→ SUPPLIED INFORMATION:
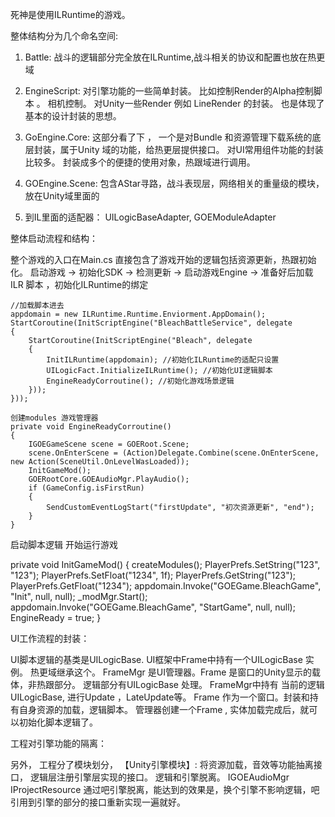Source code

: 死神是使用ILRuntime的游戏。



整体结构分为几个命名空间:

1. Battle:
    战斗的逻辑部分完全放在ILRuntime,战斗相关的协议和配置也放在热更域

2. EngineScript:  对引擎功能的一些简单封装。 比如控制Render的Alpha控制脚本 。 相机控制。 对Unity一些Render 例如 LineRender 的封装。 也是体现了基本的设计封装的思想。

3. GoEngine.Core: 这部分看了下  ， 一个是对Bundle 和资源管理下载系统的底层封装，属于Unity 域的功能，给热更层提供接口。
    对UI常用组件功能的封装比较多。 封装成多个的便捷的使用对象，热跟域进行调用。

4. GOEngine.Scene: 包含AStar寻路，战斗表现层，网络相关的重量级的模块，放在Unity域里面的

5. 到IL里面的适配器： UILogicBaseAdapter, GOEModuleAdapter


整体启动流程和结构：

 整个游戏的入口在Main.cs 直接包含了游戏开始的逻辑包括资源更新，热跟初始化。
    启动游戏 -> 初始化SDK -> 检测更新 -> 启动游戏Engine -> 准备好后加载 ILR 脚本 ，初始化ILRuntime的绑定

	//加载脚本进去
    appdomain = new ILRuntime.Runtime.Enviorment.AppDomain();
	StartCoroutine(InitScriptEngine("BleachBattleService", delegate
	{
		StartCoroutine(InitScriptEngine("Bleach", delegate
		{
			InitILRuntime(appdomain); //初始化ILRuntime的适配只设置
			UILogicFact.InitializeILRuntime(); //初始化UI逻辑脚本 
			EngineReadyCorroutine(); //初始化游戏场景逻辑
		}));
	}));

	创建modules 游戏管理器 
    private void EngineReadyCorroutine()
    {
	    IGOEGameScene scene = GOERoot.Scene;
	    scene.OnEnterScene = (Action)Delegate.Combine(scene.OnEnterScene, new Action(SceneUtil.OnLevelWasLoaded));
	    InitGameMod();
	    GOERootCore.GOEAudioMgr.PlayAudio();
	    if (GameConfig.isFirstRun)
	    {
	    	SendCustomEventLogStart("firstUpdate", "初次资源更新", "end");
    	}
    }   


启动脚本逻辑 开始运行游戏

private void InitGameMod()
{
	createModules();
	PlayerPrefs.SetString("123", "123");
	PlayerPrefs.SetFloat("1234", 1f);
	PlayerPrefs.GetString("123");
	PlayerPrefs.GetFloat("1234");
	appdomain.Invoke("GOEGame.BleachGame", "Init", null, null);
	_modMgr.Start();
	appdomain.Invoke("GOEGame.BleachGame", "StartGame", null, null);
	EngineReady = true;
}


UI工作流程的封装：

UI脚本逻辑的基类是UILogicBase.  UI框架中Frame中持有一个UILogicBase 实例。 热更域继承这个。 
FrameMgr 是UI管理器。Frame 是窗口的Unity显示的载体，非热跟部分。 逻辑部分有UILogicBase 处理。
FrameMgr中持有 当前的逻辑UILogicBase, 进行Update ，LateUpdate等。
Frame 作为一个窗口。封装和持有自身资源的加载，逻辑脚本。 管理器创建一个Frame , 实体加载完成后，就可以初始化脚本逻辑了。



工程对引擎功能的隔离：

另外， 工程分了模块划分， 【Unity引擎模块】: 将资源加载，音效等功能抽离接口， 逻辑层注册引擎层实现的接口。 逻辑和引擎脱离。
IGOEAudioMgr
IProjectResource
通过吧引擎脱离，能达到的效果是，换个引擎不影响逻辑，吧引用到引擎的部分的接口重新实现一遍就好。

--

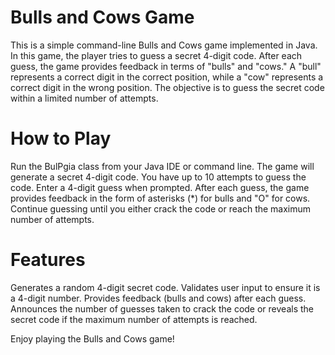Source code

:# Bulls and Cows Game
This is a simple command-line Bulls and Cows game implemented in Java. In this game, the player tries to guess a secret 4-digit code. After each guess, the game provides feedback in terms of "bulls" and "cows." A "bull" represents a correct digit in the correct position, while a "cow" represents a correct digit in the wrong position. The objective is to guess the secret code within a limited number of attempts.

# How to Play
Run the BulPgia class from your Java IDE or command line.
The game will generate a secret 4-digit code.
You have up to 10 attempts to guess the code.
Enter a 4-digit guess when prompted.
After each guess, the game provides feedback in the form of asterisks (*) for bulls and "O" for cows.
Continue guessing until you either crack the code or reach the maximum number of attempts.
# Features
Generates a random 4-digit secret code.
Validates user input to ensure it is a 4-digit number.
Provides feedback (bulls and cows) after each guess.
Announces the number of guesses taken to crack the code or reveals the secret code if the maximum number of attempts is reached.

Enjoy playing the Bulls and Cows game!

→ PROBLEM DETAILS: Read through the listing and copy each line in which the word "appdomain" occurs.

→ RESULT:
    appdomain = new ILRuntime.Runtime.Enviorment.AppDomain();
			InitILRuntime(appdomain); //初始化ILRuntime的适配只设置
	appdomain.Invoke("GOEGame.BleachGame", "Init", null, null);
	appdomain.Invoke("GOEGame.BleachGame", "StartGame", null, null);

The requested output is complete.